In Australia, premiums are community-rated, meaning that all individuals with the same plan face the same premiums. Despite this socially desirable principle, it creates the already mentioned problem of low-risk people (typically younger age groups) dropping from the system. This ultimately hampers the benefit of subsidisation.

A solution would be to introduce some form of risk-rating in the system, as in traditional health insurance markets. The rating can be applied to the applicants' age and/or geographical location. One advantage would be that premiums equal applicants' expected costs. As such, low-risk enrollees would face lower premiums and might be attracted to purchase private coverage, ultimately lowering overall costs in the market and benefiting high-risk consumers as well.
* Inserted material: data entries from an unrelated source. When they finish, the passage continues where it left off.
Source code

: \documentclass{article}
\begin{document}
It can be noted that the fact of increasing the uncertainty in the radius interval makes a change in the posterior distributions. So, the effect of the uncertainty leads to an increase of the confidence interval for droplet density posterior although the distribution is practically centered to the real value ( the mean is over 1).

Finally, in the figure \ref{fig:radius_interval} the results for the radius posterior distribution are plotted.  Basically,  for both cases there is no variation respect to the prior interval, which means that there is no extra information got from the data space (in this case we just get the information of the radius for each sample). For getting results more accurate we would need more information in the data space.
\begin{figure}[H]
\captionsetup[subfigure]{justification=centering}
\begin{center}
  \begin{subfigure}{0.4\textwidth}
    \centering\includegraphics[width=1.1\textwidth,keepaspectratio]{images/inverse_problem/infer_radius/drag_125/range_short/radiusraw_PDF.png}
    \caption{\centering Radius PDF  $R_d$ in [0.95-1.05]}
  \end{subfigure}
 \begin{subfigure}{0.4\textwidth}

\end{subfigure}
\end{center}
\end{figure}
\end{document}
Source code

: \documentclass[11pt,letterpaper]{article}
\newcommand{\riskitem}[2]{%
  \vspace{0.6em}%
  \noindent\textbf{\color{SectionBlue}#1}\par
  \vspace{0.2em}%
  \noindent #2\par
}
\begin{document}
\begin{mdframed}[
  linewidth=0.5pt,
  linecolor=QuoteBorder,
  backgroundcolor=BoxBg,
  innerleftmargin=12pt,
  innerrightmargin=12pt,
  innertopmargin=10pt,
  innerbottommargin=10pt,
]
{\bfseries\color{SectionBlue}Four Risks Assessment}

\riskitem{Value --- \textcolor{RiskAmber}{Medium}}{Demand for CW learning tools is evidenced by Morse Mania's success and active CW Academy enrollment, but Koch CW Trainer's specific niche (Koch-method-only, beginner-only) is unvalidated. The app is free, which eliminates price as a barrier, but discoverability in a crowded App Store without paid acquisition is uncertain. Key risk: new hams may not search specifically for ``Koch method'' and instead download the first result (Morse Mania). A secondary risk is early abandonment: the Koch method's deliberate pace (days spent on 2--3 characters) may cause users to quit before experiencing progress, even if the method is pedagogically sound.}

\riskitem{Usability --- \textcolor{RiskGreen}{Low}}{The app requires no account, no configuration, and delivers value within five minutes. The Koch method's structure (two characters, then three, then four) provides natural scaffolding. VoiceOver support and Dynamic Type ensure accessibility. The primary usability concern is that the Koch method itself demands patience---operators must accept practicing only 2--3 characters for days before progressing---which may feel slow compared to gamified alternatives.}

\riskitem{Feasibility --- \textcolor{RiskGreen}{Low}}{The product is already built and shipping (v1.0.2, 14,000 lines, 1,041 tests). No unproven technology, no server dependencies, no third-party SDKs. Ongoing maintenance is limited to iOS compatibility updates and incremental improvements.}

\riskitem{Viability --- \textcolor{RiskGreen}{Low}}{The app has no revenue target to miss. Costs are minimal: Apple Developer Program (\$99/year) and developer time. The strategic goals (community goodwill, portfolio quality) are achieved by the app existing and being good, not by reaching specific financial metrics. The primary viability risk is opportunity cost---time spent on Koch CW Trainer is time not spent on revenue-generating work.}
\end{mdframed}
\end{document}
Recent evidence also shows that risk-rated premiums can increase the effectiveness of the cost-sharing design (that is, deductibles) in reducing unnecessary consumption of care.

Redirect and recalculate premium rebates

Health insurance is not like car insurance: people should be able to afford premiums, right? A solution to tackling the equity issue would be to design risk-based rebates as opposed to the current means-tested percentage. Rebates would be provided based on a person's health status – such as their age and health conditions – to discount their insurance premiums.

Risk-based rebates would help tackle equity, as those who face higher premiums would get greater rebates. An additional rebate would apply to people whose expenses are above a certain threshold to provide additional financial support for those who face higher premiums.

An alternative solution to these adjustments would be to disintegrate one of the two systems by making private health insurance a supplementary coverage – as in common national health systems, like England's – or by integrating the two systems into one regulated health insurance market, as in the Dutch or Swiss system. 

Francesco Paolucci is Professor of Health Economics & Policy at the Faculty of Business & Law, University of Newcastle and the School of Economics & Management, University of Bologna.

Marcello Antonini is a PhD candidate in Health Economics at the University of Newcastle.